■ Assignment ■
Within the data below, tally the lines that contain "under" and state only the total.

Given records: Begin

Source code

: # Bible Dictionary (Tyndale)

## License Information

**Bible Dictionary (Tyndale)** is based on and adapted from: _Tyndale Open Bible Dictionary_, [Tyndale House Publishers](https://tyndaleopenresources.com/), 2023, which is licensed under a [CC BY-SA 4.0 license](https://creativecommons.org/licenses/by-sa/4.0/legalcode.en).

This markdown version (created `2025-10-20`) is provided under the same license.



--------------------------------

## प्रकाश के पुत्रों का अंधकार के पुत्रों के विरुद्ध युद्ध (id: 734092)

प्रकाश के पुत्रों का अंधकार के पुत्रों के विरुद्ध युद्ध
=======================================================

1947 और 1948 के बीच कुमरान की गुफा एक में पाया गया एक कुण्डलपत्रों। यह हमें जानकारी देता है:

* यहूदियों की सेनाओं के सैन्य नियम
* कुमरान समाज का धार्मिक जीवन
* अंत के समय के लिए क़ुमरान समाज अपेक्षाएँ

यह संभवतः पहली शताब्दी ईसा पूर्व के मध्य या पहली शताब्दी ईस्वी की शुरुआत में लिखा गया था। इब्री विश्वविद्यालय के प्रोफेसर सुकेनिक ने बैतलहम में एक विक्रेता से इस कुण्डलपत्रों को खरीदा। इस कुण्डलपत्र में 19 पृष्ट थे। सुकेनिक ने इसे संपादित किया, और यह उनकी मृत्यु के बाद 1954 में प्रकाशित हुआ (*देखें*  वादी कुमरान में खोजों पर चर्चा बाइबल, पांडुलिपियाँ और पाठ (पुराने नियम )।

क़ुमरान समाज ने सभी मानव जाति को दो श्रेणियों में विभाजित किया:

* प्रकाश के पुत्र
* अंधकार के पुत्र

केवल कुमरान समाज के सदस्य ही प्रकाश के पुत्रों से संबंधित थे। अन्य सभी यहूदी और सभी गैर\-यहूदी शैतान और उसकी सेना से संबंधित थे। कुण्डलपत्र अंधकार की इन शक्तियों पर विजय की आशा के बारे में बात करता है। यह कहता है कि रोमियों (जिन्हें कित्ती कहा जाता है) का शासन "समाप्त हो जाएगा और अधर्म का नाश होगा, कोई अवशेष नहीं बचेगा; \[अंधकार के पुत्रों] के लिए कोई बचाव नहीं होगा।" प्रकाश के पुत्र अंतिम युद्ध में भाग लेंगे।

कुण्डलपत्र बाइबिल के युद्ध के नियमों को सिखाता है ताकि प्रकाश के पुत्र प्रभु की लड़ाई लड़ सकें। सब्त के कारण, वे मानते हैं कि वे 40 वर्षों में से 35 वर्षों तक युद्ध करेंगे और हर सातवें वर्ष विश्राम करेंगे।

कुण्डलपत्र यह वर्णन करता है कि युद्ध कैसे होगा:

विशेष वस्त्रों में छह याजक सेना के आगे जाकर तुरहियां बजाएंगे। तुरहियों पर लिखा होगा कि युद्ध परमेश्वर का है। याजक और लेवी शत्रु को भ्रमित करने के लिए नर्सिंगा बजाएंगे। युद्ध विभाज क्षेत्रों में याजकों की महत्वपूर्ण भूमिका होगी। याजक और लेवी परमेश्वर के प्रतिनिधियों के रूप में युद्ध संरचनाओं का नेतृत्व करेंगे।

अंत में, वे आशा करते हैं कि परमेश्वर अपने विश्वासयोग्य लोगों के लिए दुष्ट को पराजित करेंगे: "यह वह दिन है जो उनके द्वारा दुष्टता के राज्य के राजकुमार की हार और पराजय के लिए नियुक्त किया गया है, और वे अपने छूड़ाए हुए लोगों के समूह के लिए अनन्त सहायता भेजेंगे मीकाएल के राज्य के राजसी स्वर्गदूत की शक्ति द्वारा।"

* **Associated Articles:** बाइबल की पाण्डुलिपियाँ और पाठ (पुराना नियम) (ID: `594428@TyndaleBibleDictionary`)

Given records: End

■ Solution to this problem ■
2